SHARE

Sure, the human body can do amazing things: run hundreds of miles, scale mountains, even grow a new human. But there might be a limit for how long one can go—even for a world-class endurance athlete. A new study suggests that the length of time even highly-trained humans can sustain themselves might be a simple mathematical equation involving the length of the endurance event, and how many calories it’s physically possible to consume.

A group of researchers studied people who ran across the United States over a five-month period and used those results alongside conclusions from other studies on humans engaged in a variety of endurance activities, from races like the Tour de France to pregnancy. By comparing all the data, they found that the maximum amount of energy a human can expend indefinitely is roughly equal to 2.5 times the number of calories they burn at their basal metabolic rate (BMR), or the amount of energy they use while at rest. For the average human included in this new study, that equated to about 4000 calories of energy. The bodies of athletes adjusted over time to function on this amount of calories: In runners engaged in a five-month race across the United States, for instance, the researchers found their metabolisms actually slowed in order to keep within this limit.

The study is an attempt to map a limit for human endurance, says study author Herman Pontzer, an evolutionary anthropologist at Duke University. “We also found that the limits of how long and how hard you can push your body forever, without ever backing down, are a lot lower than we used to think.”

Until recently, he says, physiologists thought that the limits of exertion weren’t so limited—in other words, that an athlete who was trained to compete in a 25-hour ultramarathon could use up the amount of energy they expend on that activity (about 8.5 times BMR) every single day. This new research shows that a 2.5 times BMR rate of expenditure is the most that a human body can maintain indefinitely. Do more than that every day, and the body starts to consume itself for energy, despite taking in the maximum amount of calories the body can process.

Once humans reach that point, that doesn’t mean they can’t keep exerting themselves, but it means they start to dip into their own energy stores, typically in the form of fat.
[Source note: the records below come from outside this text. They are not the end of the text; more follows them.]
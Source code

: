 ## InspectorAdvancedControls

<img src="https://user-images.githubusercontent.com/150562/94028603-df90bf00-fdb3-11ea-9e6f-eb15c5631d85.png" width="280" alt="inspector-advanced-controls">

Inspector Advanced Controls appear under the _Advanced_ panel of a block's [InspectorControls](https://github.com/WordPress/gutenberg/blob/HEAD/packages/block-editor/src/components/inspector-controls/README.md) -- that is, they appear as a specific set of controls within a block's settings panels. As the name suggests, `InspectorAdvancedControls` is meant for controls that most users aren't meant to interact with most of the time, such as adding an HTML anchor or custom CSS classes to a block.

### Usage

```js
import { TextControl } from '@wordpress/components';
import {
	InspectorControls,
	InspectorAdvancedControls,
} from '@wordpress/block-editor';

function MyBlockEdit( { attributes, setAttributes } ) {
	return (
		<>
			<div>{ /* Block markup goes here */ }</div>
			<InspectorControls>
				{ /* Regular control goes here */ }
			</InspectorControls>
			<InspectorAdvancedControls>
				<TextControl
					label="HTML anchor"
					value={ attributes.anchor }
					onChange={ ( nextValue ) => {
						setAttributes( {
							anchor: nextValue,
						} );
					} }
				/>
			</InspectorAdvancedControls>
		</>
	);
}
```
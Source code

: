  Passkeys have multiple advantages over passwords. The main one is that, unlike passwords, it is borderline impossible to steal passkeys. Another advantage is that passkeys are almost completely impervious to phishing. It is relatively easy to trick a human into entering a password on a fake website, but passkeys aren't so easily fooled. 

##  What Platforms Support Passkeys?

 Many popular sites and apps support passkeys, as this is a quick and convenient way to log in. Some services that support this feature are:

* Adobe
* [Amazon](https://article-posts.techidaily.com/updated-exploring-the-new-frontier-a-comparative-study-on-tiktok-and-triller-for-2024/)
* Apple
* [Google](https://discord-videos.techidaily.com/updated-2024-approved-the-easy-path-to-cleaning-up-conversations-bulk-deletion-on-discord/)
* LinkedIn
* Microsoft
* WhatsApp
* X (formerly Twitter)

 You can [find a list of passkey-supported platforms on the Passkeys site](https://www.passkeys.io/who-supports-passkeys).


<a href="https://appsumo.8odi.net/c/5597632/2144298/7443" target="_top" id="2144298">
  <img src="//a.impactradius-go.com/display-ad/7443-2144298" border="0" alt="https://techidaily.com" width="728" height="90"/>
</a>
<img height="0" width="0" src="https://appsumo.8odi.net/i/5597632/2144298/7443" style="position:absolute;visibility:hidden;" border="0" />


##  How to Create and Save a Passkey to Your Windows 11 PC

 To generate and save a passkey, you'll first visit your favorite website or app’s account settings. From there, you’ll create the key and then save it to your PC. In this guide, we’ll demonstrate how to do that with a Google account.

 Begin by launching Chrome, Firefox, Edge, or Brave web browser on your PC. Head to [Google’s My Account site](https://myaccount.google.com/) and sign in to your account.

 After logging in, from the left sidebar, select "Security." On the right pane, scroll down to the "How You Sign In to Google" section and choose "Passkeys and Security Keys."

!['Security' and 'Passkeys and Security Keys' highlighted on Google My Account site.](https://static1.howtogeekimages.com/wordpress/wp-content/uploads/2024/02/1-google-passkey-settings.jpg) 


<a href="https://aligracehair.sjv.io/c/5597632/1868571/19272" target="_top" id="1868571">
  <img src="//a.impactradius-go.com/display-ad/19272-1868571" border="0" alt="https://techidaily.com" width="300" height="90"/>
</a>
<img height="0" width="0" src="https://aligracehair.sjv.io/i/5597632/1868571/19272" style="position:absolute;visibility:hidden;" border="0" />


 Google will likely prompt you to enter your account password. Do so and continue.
And that can only go on for so long.

“If you are burning more calories than you can put back every day that’s obviously not sustainable forever,” says Pontzer, “because you’ll disappear. But if you’re at least at that breakeven point, then at least theoretically, you could do it forever. You might not want to, and you probably wouldn’t, but you could.”

For the study, researchers plotted data on daily calories burned from runners taking part in the 2015 Race Across the USA, which lasted 120 days, and a variety of other endurance activities that lasted between half a day and 95 days. They also charted pregnancy, because, “If you think about it, it’s like the ultimate endurance activity,” says Pontzer.

Although the amount of energy expended by athletes started out higher than 2.5 times their BMR, the researchers found that it inevitably went down to that level over time. Pregnant and breastfeeding people topped out at 2.2 times their BMR, but the researchers note the weight gain associated with growing a fetus might skew the numbers. The fact that pregnancy is up there with events most people train for years to do “shows just how extreme of an event pregnancy is,” says Pontzer.

Daniel Lieberman, a Harvard evolutionary biologist who is familiar with the study, says the big factor here is how much it’s possible for someone to eat. The study “tells us more about the limits of human digestion than the limits of endurance,” he says.

Just as it’s possible to expend more energy than 2.5 times BMR for a while, it’s possible to eat more food than 4000 calories per day—for a little bit. Ironman triathletes, for instance, frequently consume between 7000 and 8000 calories to compete in their half day event—many of them during the race. “We know that what people do is they… train their bodies to actually take in energy while they’re using their muscles,” says Lieberman. This isn’t something the body automatically does, as any jogger who’s ever thrown up in the bushes can attest (this writer among them.)

Human beings just aren’t evolved to do extreme endurance racing, he says. Yes, we have evolved to be pretty darn good at endurance running. In fact, it’s even theorized that proficient distance running allowed us to hunt down our prey. But extremely prolonged or indefinite exertion was never part of the game. “This is a very bizarre modern thing.”